Costing nearly 61 billion yuan ($9.2 billion), the newly constructed lines — most connecting the distant and dusty suburbs to the city center — bring Beijing’s subway network to 336 km (209 miles).
That distance is just a fraction of what the city government has planned, the Beijing Municipal Commission of Transport told reporters at the unveiling of the city’s No. 15 line.
Beijing aims to have a 561-km-long subway network by 2015, and is planning for between 700 and 1,000 km by 2020, Li Xiaosong, the deputy director of the commission told Reuters.
“If we are comparing ourselves to London, New York or Tokyo, we are still in the early stages of development, but this shows the Beijing government’s strategic investment priority in public transport,” Li said.
At rush hour on some of Beijing’s central subway lines, queues with Beijing’s 5.3 million daily riders can be three and four trains deep, with platform attendants pressing arms and legs in behind closing train doors.

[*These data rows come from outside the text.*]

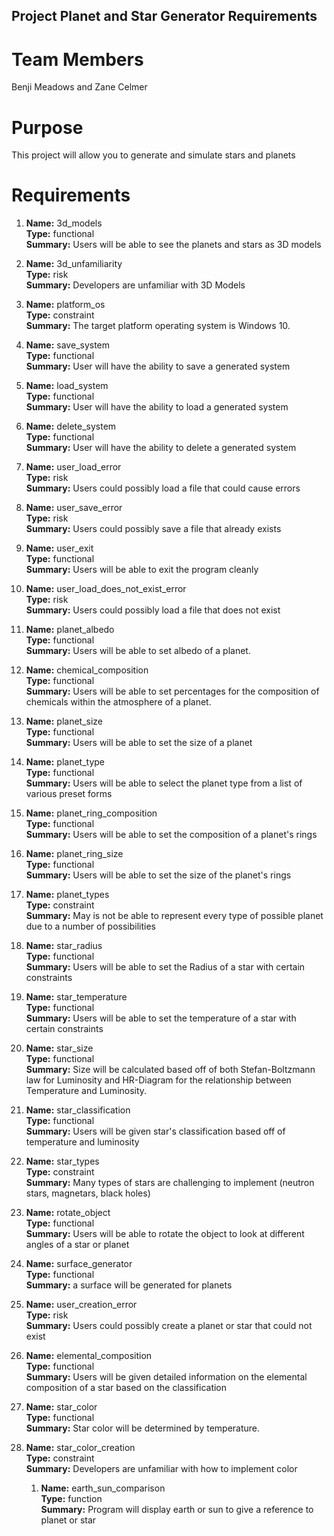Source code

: ## Project Planet and Star Generator Requirements
                                           
# Team Members

Benji Meadows and Zane Celmer

# Purpose

This project will allow you to generate and simulate stars and planets

# Requirements
    
 1.  **Name:** 3d_models\
        **Type:** functional\
        **Summary:** Users will be able to see the planets and stars as 3D models
        
 1.  **Name:** 3d_unfamiliarity\
        **Type:** risk\
        **Summary:** Developers are unfamiliar with 3D Models
       
 1.  **Name:** platform_os\
        **Type:** constraint\
        **Summary:** The target platform operating system is Windows 10.
       
 1.  **Name:** save_system\
        **Type:** functional\
        **Summary:** User will have the ability to save a generated system
       
 1.  **Name:** load_system\
        **Type:** functional\
        **Summary:** User will have the ability to load a generated system
       
 1.  **Name:** delete_system\
        **Type:** functional\
        **Summary:** User will have the ability to delete a generated system

 1.  **Name:** user_load_error\
        **Type:** risk\
        **Summary:** Users could possibly load a file that could cause errors
       
 1.  **Name:** user_save_error\
        **Type:** risk\
        **Summary:** Users could possibly save a file that already exists
       
 1.  **Name:** user_exit\
        **Type:** functional\
        **Summary:** Users will be able to exit the program cleanly
       
 1. **Name:** user_load_does_not_exist_error\
        **Type:** risk\
        **Summary:** Users could possibly load a file that does not exist

 1. **Name:** planet_albedo\
        **Type:** functional\
        **Summary:** Users will be able to set albedo of a planet.
        
 1. **Name:** chemical_composition\
        **Type:** functional\
        **Summary:** Users will be able to set percentages for the composition of chemicals within the atmosphere of a planet.
        
 1. **Name:** planet_size\
        **Type:** functional\
        **Summary:** Users will be able to set the size of a planet
        
 1. **Name:** planet_type\
        **Type:** functional\
        **Summary:** Users will be able to select the planet type from a list of various preset forms
        
 1. **Name:** planet_ring_composition\
        **Type:** functional\
        **Summary:** Users will be able to set the composition of a planet's rings
        
 1. **Name:** planet_ring_size\
        **Type:** functional\
        **Summary:** Users will be able to set the size of the planet's rings
        
 1. **Name:** planet_types\
        **Type:** constraint\
        **Summary:** May is not be able to represent every type of possible planet due to a number of possibilities
        
 1. **Name:** star_radius\
        **Type:** functional\
        **Summary:** Users will be able to set the Radius of a star with certain constraints
        
 1. **Name:** star_temperature\
        **Type:** functional\
        **Summary:** Users will be able to set the temperature of a star with certain constraints
        
 1. **Name:** star_size\
        **Type:** functional\
        **Summary:** Size will be calculated based off of both Stefan-Boltzmann law for Luminosity and HR-Diagram for the relationship between Temperature and Luminosity.
        
 1. **Name:** star_classification\
        **Type:** functional\
        **Summary:** Users will be given star's classification based off of temperature and luminosity
        
 1. **Name:** star_types\
        **Type:** constraint\
        **Summary:** Many types of stars are challenging to implement (neutron stars, magnetars, black holes)
        
 1. **Name:** rotate_object\
        **Type:** functional\
        **Summary:** Users will be able to rotate the object to look at different angles of a star or planet
        
 1. **Name:** surface_generator\
        **Type:** functional\
        **Summary:** a surface will be generated for planets
        
 1.  **Name:** user_creation_error\
        **Type:** risk\
        **Summary:** Users could possibly create a planet or star that could not exist
        
 1. **Name:** elemental_composition\
			**Type:** functional\
			**Summary:** Users will be given detailed information on the elemental composition of a star based on the classification
			

 1. **Name:** star_color\
			**Type:** functional\
			**Summary:** Star color will be determined by temperature.
			

 1. **Name:** star_color_creation\
			**Type:** constraint\
			**Summary:** Developers are unfamiliar with how to implement color
			

	1. **Name:** earth_sun_comparison\
			**Type:** function\
			**Summary:** Program will display earth or sun to give a reference to planet or star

The city has invested more than 250 billion yuan in rail and road links over the past five years, 51 percent of which went to public transport, Li said.
With the flurry of subway construction, city leaders are attempting to make good on promises to clean up Beijing’s skies and clear traffic gridlock.
In January, Beijing Mayor Guo Jinlong promised to give greater priority to public transport by building bus lanes and new subway lines and removing high-emission vehicles from the road.
Beijing’s plans to boost public transport are all the more urgent with this month’s announcement of a controversial quota on new passenger vehicles in 2011, limiting new registrations to 20,000 a month.
The growth of the city’s subway network matches the rapid expansion of the city itself.
Large swathes of treeless land wait for the development that will likely sprout beside an elevated portion of the new No. 15 line, which arcs through the suburbs northeast of Beijing.
Less densely developed areas by the new lines have been paired with 21 park-and-ride lots.
But indicative of the woes of planning transportation in a city of 19 million, increased subway access for Beijing’s suburbanites may exacerbate the network’s overcapacity issues before it makes them better, the Beijing Municipal Commission of Transportation said.
Passengers transferring from new to central subway lines could raise the number of riders to 155 percent of capacity during peak hours on some lines, potentially forcing temporary station closures on overcrowding fears, the commission said.